If you consider a standard centrifugal pump, then varying the speed of the impellor is essentially the same as varying the diameter of the impellor and there is a set of performance curves head against flow for different impellor diameters or different impellor speeds.
On steep curve pumps, the discharge head varies with flow. By varying the speed, we can compensate for flow variation and keep the discharge pressure constant. If we do this using a valve, then we will have a pressure drop across the valve and a flow through it, so we have a KW loss across the valve. Reducing the speed to reduce the pressure removes the energy loss across the valve, but does replace it with energy loss in the VFD and the harmonic mitigation where fitted. This would be a primary selling feature of a VFD on centrifugal pumps, but if the pump is a correctly engineered flat curve pump, then the speed will be almost constant and the VFD just increases the losses.
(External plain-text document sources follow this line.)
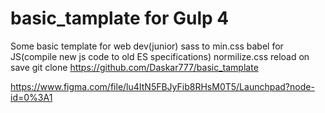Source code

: # basic_tamplate for Gulp 4
Some basic template for web dev(junior)
sass to min.css
babel for JS(compile new js code to old ES specifications)
normilize.css
reload on save
git clone https://github.com/Daskar777/basic_tamplate 

https://www.figma.com/file/lu4ItN5FBJyFib8RHsM0T5/Launchpad?node-id=0%3A1
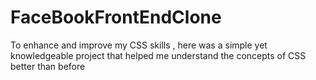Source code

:# FaceBookFrontEndClone
To enhance and improve my CSS skills , here was a simple yet knowledgeable project that helped me understand the concepts of CSS better than before 
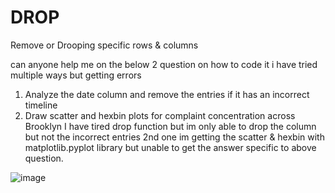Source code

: # DROP
Remove or Drooping specific rows &amp; columns

can anyone help me on the below 2 question on how to code it i have tried multiple ways but getting errors
 1. Analyze the date column and remove the entries if it has an incorrect timeline
 2. Draw scatter and hexbin plots for complaint concentration across Brooklyn
I have tired drop function but im only able to drop the column but not the incorrect entries
2nd one im getting the scatter & hexbin with matplotlib.pyplot library but unable to get the answer specific to above question.

![image](https://user-images.githubusercontent.com/116726422/200009610-eb3f5f00-2abd-41a4-bfe1-8d7462b4cd78.png)
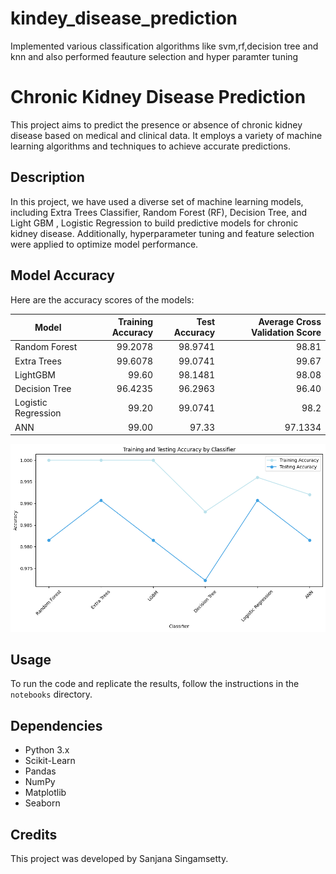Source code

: # kindey_disease_prediction
Implemented various classification algorithms like svm,rf,decision tree and knn and also performed feauture selection and hyper paramter tuning
# Chronic Kidney Disease Prediction

This project aims to predict the presence or absence of chronic kidney disease based on medical and clinical data. It employs a variety of machine learning algorithms and techniques to achieve accurate predictions.

## Description

In this project, we have used a diverse set of machine learning models, including Extra Trees Classifier, Random Forest (RF), Decision Tree, and Light GBM , Logistic Regression to build predictive models for chronic kidney disease. Additionally, hyperparameter tuning and feature selection were applied to optimize model performance.

## Model Accuracy

Here are the accuracy scores of the models:

| Model                | Training Accuracy | Test Accuracy | Average Cross Validation Score |
|----------------------|-------------------:|--------------:|-------------------------------:|
| Random Forest        |            99.2078 |       98.9741 |                         98.81 |
| Extra Trees          |            99.6078 |       99.0741 |                         99.67 |
| LightGBM             |              99.60 |       98.1481 |                         98.08 |
| Decision Tree        |            96.4235 |       96.2963 |                         96.40 |
| Logistic Regression  |              99.20 |       99.0741 |                         98.2  |
| ANN                  |              99.00 |         97.33 |                       97.1334 |


![Model Accuracy](testandtrain.png)


## Usage

To run the code and replicate the results, follow the instructions in the `notebooks` directory.

## Dependencies

- Python 3.x
- Scikit-Learn
- Pandas
- NumPy
- Matplotlib
- Seaborn

## Credits

This project was developed by Sanjana Singamsetty.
Where a centrifugal pump is not engineered correctly and is too large for the application, then the VFD can be used to electronically adjust the size of the pump by setting a different speed.
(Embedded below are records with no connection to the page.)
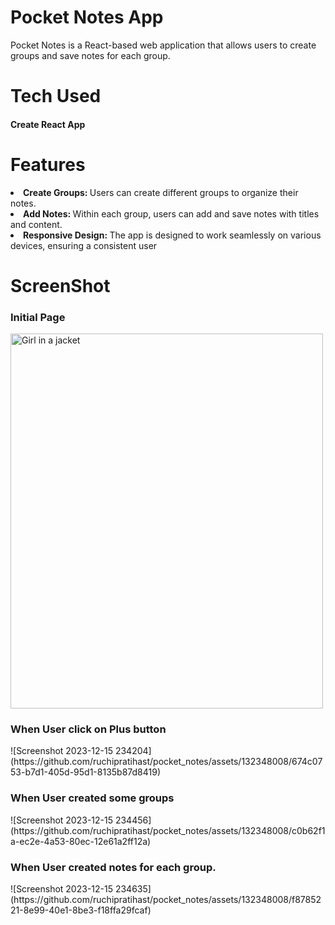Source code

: <h1>Pocket Notes App</h1>

<p>Pocket Notes is a React-based web application that allows users to create groups and save notes for each group.</p>

<h1> Tech Used</h1>
  <h4>Create React App</h4>

<h1>Features </h1>
<li>
  <b>Create Groups: </b> Users can create different groups to organize their notes.
</li>
<li>
 <b>Add Notes: </b>Within each group, users can add and save notes with titles and content.
</li>
<li>
 <b>Responsive Design: </b>The app is designed to work seamlessly on various devices, ensuring a consistent user
</li>

<h1>ScreenShot</h1>

<h3>Initial Page</h3>
<img src="https://github.com/ruchipratihast/pocket_notes/assets/132348008/39ecec2d-0e85-4c92-99ed-02e369f57092" alt="Girl in a jacket" width="500" height="600">

<h3>When User click on Plus button</h3>
![Screenshot 2023-12-15 234204](https://github.com/ruchipratihast/pocket_notes/assets/132348008/674c0753-b7d1-405d-95d1-8135b87d8419)

<h3>When User created some groups</h3>
![Screenshot 2023-12-15 234456](https://github.com/ruchipratihast/pocket_notes/assets/132348008/c0b62f1a-ec2e-4a53-80ec-12e61a2ff12a)

<h3> When User created notes for each group.</h3>
![Screenshot 2023-12-15 234635](https://github.com/ruchipratihast/pocket_notes/assets/132348008/f8785221-8e99-40e1-8be3-f18ffa29fcaf)

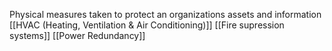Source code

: Physical measures taken to protect an organizations assets and information 
[[HVAC (Heating, Ventilation & Air Conditioning)]]
[[Fire supression systems]]
[[Power Redundancy]]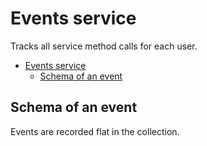 # Events service
Tracks all service method calls for each user. 

<!-- TOC -->
* [Events service](#events-service)
  * [Schema of an event](#schema-of-an-event)
<!-- TOC -->

## Schema of an event
Events are recorded flat in the collection.

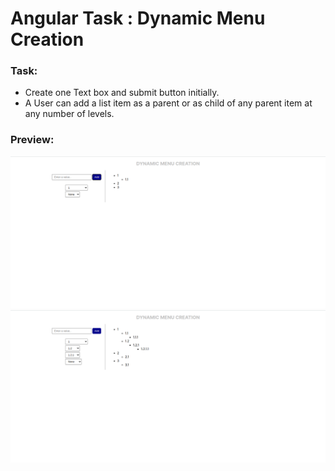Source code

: # Angular Task : Dynamic Menu Creation

### Task:
- Create one Text box and submit button initially.
- A User can add a list item as a parent or as child of any parent item at any number of levels.

### Preview:
![](README_ASSETS/angular_dynaminc_menu_img1.png)
![](README_ASSETS/angular_dynaminc_menu_img2.png)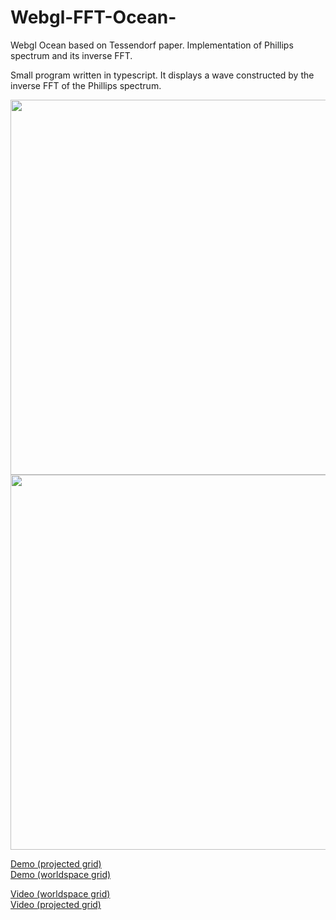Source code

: # Webgl-FFT-Ocean-
Webgl Ocean based on Tessendorf paper. Implementation of Phillips spectrum and its inverse FFT.

Small program written in typescript. It displays a wave constructed by the inverse FFT of the Phillips spectrum.

<img src="https://github.com/Frederoche/Webgl-FFT-Ocean-/raw/master/img1.PNG" width="600" style="max-width:100%;">
<img src="https://github.com/Frederoche/Webgl-FFT-Ocean-/raw/master/im2.PNG" width="600" style="max-width:100%;">

<a href ="https://aqueous-harbor-55474.herokuapp.com/">Demo (projected grid)</a><br/>
<a href="https://mighty-crag-23655.herokuapp.com/">Demo (worldspace grid)</a>

<a href="https://www.youtube.com/watch?v=BcdXhBMRrNk&index=4&list=PLX4dsjt6kyOgM_dQxCG6KUZ62ainphz5t">Video (worldspace grid)</a>
<br/>
<a href="https://www.youtube.com/watch?v=TWgvpq930VU&list=PLX4dsjt6kyOgM_dQxCG6KUZ62ainphz5t&index=1">Video (projected grid)</a>
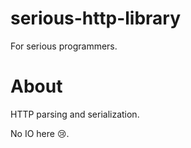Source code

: # serious-http-library
For serious programmers.

# About
HTTP parsing and serialization.

No IO here :cry:.
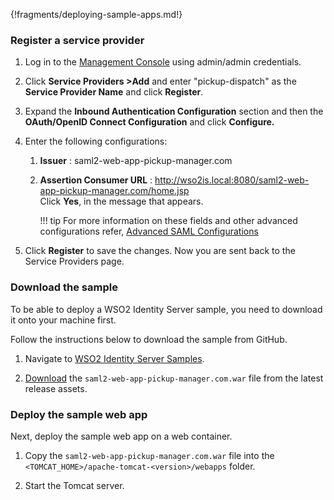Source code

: {!fragments/deploying-sample-apps.md!}

### Register a service provider

1. Log in to the [Management Console](insertlink) using admin/admin credentials. 

2. Click **Service Providers >Add** and enter "pickup-dispatch" as the **Service Provider Name** and click **Register**.
    
3. Expand the **Inbound Authentication Configuration** section and then the **OAuth/OpenID Connect Configuration** and click
    **Configure.**   

4. Enter the following configurations:
    1.  **Issuer** : saml2-web-app-pickup-manager.com

    2.  **Assertion Consumer URL** : http://wso2is.local:8080/saml2-web-app-pickup-manager.com/home.jsp                    
        Click **Yes**, in the message that appears.

        !!! tip
            For more information on these fields and other advanced configurations
            refer, [Advanced SAML Configurations](../../guides/authentication/saml-app-config-advanced)

5. Click **Register** to save the changes. Now you are sent back to the Service Providers page.

### Download the sample

To be able to deploy a WSO2 Identity Server sample, you need to download
it onto your machine first.

Follow the instructions below to download the sample from GitHub.

1. Navigate to [WSO2 Identity Server Samples](https://github.com/wso2/samples-is/releases).

2. [Download](https://github.com/wso2/samples-is/releases/download/v4.1.0/saml2-web-app-pickup-manager.com.war) the `saml2-web-app-pickup-manager.com.war` file from the latest release assets.

### Deploy the sample web app

Next, deploy the sample web app on a web container.

1.  Copy the `saml2-web-app-pickup-manager.com.war` file into the `<TOMCAT_HOME>/apache-tomcat-<version>/webapps` folder. 

2.  Start the Tomcat server.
The VFD can also be used to limit the flow when the discharge pipe is empty and folding the speed down until the pipe is full and fully pressurised is another advantage of a VFD. This can also be achieved by the use of a control valve.
In the case of a turbine pump, a VFD can be used with a fast ramp, to ramp the pump up from zero to full speed provided that the pump does not become hydraulically stalled. This will reduce the start current. Once at full speed and the line is full, then the VFD can be bypassed (requires a special VFD that can be synchronously bypassed) or the VFD can continue to run at full speed. If the pump is too large, it may be able to be slowed by a small amount to reduce the flow, but must not drop the speed to a level where the discharge pressure is insufficient to maintain flow.
In the case where the pump is pumping over a flood wall with the pipe exit well below the top of the flood wall, then syphoning may reduce the effective head pressure requirment and the drive could slow the pump by a greater amount.
I have seen an instance of a 400KW correctly engineered turbine flood pump controlled by a soft starter was replaced by a larger pump and VFD to save energy, but the VFD could not start the pump due to the pump hydraulicaly stalling and severely overloading the VFD.
Centrifugal pumps and turbine pumps behave very differently and some multi stage centrifugal exhibit characteristicss that fall between the two.